▶ Action item
Write out exactly, please, every line from the beginning of the entries to the line holding "k-1+\NE$, so heat", and no pictures.

▶ Stored items from a collection
========================
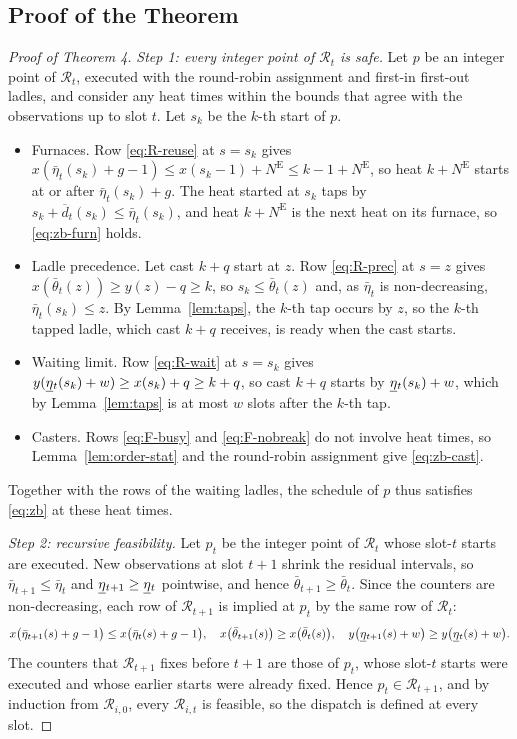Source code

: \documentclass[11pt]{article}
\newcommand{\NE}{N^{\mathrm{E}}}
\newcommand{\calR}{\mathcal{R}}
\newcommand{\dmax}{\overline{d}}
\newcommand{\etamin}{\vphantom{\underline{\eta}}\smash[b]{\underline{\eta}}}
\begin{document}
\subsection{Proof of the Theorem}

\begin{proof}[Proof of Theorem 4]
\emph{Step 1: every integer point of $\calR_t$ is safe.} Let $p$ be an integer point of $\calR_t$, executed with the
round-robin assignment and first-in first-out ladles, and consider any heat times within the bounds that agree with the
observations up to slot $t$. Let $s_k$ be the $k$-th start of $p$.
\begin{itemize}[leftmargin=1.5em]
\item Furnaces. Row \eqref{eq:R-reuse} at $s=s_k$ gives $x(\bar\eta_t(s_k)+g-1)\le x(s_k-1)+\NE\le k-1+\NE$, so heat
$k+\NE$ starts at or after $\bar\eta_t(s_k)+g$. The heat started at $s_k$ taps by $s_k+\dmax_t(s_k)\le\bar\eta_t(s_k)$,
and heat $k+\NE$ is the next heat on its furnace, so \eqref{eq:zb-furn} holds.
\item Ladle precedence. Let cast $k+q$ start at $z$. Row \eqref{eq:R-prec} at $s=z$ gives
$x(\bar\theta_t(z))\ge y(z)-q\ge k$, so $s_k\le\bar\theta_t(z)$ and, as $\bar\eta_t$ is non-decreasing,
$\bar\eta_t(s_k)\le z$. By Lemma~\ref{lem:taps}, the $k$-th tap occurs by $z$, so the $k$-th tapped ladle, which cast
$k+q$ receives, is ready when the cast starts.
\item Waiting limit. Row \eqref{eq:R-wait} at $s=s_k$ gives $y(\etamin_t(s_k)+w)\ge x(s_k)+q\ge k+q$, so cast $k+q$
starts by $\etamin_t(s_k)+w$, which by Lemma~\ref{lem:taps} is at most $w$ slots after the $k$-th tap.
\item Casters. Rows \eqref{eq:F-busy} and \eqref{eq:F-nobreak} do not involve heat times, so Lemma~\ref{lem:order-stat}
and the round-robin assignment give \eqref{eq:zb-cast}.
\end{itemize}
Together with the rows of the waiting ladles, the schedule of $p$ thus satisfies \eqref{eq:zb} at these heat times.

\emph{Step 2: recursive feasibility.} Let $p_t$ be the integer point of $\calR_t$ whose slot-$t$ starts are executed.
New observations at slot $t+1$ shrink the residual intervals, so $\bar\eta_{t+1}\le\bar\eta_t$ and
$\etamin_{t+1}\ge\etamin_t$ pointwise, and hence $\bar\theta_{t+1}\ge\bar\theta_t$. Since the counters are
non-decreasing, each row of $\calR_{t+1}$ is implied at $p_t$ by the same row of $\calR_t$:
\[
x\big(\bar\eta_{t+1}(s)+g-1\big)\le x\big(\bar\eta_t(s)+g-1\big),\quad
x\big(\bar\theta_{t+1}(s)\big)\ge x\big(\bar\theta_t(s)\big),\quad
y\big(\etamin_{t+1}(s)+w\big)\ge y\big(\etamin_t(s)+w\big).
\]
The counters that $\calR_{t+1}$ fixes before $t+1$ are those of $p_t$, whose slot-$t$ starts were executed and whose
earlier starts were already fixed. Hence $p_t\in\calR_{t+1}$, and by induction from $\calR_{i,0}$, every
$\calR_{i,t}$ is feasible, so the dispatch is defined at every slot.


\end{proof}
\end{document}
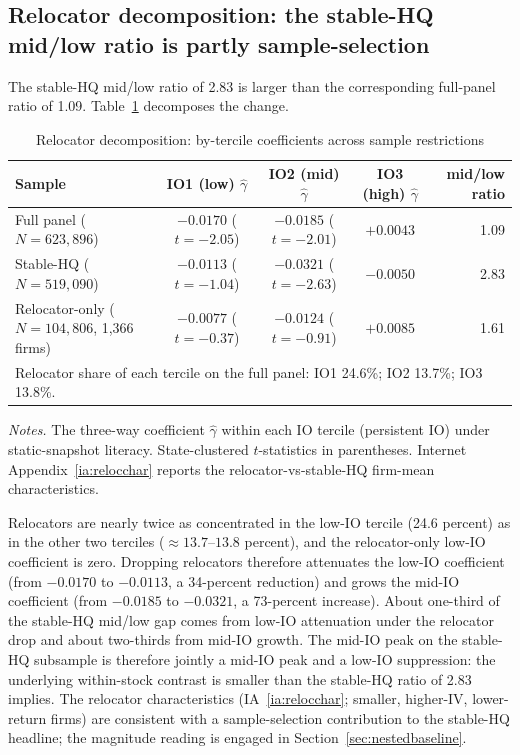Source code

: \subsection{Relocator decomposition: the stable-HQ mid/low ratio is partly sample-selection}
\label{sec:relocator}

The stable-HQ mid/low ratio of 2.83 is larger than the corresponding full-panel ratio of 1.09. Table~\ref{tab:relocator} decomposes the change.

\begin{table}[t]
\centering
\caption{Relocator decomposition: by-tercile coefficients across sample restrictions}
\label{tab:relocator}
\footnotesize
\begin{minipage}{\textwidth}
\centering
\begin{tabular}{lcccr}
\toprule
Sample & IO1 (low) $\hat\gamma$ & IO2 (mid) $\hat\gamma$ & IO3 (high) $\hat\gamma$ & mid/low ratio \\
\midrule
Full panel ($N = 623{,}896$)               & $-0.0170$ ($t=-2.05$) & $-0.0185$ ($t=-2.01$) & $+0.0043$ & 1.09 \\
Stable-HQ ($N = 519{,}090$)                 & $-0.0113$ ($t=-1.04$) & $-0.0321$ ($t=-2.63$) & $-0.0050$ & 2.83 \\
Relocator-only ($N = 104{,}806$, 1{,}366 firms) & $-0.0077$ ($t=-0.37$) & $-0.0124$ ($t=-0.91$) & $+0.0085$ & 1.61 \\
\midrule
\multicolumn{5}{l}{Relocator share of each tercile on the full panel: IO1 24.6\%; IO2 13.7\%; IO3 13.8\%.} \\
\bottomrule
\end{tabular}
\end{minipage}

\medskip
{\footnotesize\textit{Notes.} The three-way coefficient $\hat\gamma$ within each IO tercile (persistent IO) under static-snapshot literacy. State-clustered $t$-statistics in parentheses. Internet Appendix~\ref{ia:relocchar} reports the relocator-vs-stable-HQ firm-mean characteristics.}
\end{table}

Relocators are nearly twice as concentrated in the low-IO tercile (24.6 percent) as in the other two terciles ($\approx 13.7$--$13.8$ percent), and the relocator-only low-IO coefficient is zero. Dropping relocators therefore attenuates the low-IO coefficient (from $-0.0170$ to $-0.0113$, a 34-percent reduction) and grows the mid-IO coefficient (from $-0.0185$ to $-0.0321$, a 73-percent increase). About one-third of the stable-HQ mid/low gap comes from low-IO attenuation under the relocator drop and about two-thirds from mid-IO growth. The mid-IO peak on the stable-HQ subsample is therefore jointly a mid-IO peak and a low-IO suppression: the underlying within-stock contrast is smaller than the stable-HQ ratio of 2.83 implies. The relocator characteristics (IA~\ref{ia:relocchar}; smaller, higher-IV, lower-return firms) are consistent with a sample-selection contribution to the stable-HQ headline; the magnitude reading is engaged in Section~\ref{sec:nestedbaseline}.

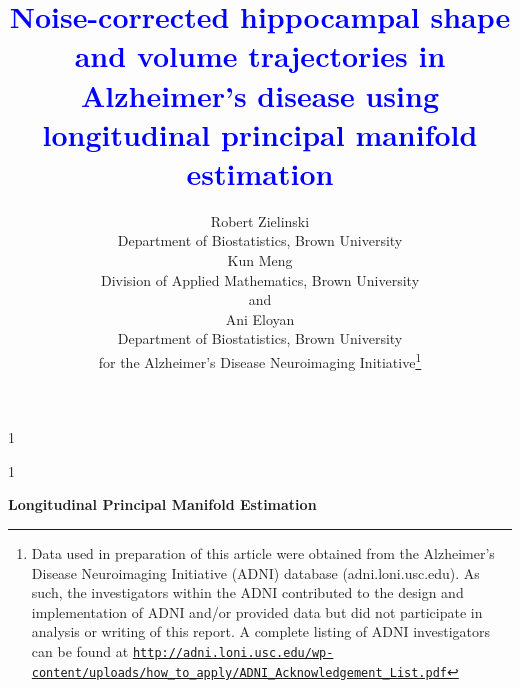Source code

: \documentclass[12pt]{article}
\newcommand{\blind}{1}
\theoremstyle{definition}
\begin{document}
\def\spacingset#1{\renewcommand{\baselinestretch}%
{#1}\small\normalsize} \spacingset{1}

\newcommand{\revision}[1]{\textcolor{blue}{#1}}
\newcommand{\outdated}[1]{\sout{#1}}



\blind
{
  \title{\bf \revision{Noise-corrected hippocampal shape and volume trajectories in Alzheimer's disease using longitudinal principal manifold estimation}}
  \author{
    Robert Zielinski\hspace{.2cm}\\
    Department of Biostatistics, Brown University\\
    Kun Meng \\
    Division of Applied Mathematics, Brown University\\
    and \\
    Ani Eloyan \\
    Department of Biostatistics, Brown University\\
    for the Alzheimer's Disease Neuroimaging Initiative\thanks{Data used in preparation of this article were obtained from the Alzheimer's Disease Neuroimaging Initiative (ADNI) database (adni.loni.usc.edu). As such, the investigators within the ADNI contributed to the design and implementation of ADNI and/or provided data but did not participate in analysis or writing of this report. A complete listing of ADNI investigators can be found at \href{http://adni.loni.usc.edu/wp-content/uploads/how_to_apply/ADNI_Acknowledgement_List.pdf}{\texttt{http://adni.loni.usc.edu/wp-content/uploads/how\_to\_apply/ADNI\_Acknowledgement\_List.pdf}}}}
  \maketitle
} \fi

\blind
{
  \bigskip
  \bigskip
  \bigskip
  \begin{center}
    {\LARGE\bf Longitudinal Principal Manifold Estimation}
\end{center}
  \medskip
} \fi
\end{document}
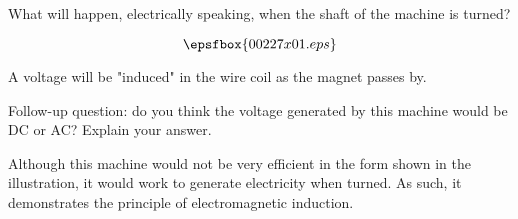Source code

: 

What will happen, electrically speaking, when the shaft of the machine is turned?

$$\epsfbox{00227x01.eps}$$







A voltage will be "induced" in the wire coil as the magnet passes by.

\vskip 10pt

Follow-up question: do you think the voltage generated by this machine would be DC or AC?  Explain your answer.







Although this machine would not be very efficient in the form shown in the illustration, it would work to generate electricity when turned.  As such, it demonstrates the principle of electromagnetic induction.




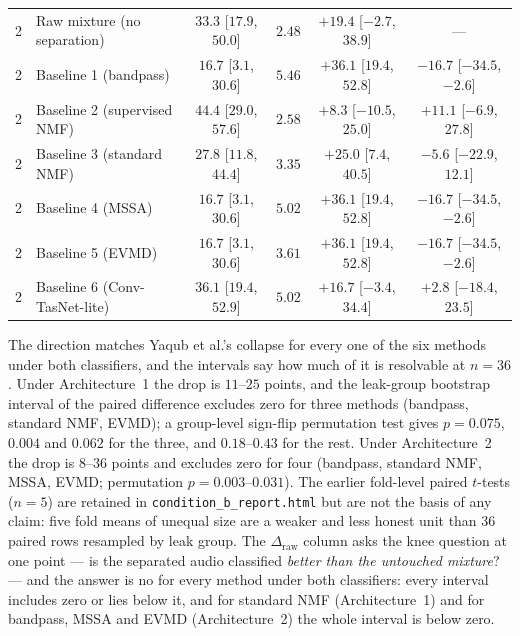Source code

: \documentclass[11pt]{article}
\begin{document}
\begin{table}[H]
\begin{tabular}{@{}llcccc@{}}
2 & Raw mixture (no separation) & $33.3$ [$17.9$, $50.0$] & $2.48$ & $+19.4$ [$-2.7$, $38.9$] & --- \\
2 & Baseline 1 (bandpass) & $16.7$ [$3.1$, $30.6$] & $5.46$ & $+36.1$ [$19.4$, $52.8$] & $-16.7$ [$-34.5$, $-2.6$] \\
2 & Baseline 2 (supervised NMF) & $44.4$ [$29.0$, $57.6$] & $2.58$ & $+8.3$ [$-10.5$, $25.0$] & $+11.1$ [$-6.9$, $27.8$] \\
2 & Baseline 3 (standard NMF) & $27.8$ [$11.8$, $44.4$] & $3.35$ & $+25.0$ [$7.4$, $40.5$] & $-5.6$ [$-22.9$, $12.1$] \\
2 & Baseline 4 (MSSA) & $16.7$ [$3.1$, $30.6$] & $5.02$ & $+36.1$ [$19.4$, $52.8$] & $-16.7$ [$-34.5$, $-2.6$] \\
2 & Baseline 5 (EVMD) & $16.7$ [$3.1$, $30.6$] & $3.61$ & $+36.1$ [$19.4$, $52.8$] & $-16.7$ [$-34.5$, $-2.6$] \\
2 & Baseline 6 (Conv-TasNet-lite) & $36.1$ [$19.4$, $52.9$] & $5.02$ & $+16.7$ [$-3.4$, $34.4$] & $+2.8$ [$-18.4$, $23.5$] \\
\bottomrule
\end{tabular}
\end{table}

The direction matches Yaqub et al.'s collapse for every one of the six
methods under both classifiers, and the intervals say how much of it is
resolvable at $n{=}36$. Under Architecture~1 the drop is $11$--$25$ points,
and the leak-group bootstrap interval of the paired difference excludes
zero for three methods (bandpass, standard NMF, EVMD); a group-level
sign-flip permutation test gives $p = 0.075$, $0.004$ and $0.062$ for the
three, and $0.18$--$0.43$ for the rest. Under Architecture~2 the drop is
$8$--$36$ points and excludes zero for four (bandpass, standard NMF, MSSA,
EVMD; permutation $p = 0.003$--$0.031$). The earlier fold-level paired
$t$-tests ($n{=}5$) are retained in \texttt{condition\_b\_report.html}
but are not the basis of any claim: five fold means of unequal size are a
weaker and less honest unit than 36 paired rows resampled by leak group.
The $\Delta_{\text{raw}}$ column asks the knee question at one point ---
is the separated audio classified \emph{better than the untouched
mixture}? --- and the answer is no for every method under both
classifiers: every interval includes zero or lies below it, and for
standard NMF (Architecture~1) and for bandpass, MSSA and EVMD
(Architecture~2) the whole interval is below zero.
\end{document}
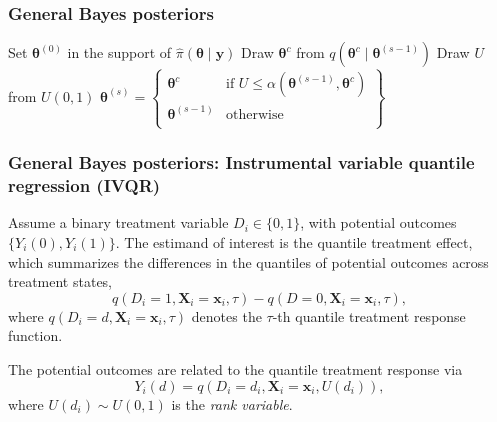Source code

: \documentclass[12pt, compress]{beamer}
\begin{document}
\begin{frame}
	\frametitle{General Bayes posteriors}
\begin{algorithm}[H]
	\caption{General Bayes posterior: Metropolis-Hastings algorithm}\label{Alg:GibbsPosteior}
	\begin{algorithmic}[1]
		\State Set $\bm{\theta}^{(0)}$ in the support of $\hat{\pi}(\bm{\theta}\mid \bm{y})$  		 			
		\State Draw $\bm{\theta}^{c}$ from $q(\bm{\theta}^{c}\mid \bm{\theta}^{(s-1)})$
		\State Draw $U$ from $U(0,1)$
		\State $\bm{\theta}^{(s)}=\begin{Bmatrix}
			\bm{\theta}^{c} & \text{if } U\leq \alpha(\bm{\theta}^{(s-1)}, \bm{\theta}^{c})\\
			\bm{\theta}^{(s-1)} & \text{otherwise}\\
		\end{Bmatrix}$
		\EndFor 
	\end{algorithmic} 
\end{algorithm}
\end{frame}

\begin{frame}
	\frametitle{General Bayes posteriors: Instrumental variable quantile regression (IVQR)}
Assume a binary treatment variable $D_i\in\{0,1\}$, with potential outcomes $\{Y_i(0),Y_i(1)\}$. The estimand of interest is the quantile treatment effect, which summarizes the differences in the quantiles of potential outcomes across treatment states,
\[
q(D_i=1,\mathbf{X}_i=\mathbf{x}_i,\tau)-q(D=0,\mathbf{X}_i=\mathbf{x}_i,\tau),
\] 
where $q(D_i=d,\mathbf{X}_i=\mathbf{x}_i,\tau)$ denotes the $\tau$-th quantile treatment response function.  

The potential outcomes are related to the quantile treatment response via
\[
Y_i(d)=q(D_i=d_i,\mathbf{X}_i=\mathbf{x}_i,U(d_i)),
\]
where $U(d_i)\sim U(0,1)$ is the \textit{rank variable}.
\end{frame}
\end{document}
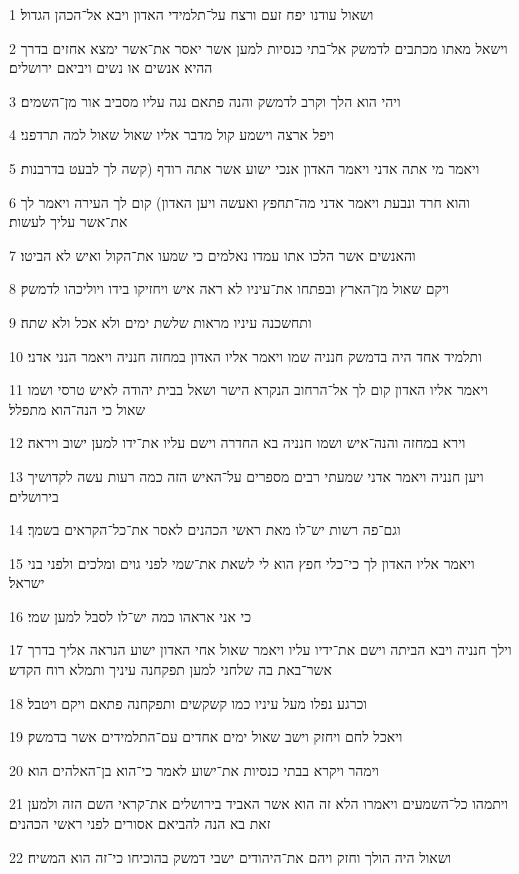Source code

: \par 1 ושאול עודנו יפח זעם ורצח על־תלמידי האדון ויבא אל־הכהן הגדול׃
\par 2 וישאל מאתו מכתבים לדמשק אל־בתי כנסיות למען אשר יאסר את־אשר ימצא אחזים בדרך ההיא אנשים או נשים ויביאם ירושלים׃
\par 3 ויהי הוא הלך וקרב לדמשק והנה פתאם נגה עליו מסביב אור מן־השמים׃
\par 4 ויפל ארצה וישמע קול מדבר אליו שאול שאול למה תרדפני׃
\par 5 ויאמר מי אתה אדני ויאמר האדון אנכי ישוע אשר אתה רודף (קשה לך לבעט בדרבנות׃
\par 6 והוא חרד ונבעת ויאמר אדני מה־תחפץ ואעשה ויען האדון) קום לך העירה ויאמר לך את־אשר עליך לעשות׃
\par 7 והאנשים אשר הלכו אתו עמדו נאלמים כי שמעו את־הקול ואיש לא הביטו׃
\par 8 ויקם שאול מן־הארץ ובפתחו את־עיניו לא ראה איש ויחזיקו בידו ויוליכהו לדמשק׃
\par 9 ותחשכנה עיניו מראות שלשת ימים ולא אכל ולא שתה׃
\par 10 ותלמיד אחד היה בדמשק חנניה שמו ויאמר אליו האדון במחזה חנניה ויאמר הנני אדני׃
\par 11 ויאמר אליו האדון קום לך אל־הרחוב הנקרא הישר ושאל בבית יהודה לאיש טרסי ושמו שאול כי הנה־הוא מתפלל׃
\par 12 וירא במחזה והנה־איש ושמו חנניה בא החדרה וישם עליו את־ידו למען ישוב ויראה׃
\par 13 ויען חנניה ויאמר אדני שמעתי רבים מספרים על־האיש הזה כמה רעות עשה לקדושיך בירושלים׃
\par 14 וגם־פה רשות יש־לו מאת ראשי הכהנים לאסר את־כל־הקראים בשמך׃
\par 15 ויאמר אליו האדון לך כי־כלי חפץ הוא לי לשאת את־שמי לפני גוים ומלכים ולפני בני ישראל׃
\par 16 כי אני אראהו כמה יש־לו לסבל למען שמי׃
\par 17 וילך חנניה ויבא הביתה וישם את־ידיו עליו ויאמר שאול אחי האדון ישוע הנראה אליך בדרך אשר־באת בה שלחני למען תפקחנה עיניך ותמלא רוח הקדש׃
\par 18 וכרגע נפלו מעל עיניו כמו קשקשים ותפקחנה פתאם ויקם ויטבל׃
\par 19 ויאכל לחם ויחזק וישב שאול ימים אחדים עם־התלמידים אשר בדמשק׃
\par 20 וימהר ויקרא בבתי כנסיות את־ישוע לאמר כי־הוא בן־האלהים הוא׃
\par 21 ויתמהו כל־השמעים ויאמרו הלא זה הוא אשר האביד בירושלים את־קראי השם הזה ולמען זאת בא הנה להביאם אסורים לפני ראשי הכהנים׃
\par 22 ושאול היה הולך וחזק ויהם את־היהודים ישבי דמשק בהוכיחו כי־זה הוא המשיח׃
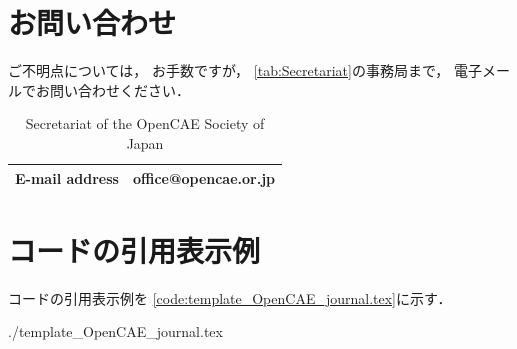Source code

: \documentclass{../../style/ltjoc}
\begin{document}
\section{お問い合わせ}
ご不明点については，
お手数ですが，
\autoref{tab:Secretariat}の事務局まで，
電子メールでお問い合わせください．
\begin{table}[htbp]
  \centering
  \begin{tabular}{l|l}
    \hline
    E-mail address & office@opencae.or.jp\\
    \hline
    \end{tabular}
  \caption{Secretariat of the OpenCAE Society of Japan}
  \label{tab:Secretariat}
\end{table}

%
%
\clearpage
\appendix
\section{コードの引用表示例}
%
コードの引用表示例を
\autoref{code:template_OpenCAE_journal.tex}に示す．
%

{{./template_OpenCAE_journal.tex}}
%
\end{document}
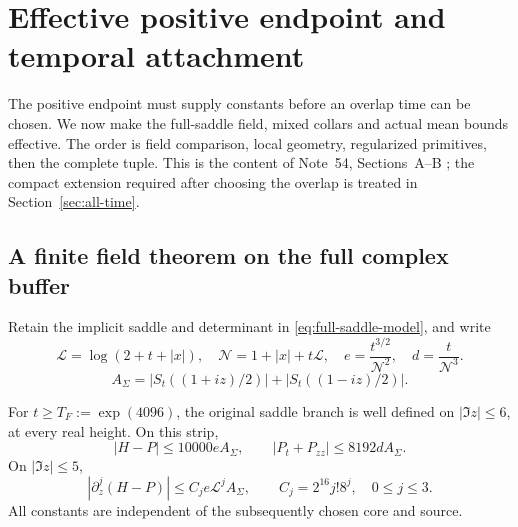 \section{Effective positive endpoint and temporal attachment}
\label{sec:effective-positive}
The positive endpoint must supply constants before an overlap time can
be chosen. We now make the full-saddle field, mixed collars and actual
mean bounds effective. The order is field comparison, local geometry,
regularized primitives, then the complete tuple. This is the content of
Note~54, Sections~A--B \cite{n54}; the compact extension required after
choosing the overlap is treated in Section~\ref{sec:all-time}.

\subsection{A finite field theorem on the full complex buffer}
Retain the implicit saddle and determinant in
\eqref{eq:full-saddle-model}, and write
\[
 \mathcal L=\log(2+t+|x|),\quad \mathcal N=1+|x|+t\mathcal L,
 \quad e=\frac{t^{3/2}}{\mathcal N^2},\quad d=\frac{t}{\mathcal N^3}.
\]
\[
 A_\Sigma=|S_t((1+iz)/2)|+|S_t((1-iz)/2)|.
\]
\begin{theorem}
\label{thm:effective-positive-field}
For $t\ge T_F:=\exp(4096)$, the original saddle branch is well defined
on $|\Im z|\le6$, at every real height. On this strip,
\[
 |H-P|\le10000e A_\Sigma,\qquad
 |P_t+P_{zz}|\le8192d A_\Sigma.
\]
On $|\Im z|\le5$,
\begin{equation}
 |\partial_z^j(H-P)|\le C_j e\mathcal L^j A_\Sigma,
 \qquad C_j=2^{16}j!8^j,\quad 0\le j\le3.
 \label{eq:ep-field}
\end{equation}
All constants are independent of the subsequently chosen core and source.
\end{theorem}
========================
▶ Exercise response
Source code

: \documentclass[11pt]{article}
\newcommand{\NE}{N^{\mathrm{E}}}
\newcommand{\calR}{\mathcal{R}}
\newcommand{\dmax}{\overline{d}}
\newcommand{\etamin}{\vphantom{\underline{\eta}}\smash[b]{\underline{\eta}}}
\begin{document}
\subsection{Proof of the Theorem}

\begin{proof}[Proof of Theorem 4]
\emph{Step 1: every integer point of $\calR_t$ is safe.} Let $p$ be an integer point of $\calR_t$, executed with the
round-robin assignment and first-in first-out ladles, and consider any heat times within the bounds that agree with the
observations up to slot $t$. Let $s_k$ be the $k$-th start of $p$.
\begin{itemize}[leftmargin=1.5em]
\item Furnaces. Row \eqref{eq:R-reuse} at $s=s_k$ gives $x(\bar\eta_t(s_k)+g-1)\le x(s_k-1)+\NE\le k-1+\NE$, so heat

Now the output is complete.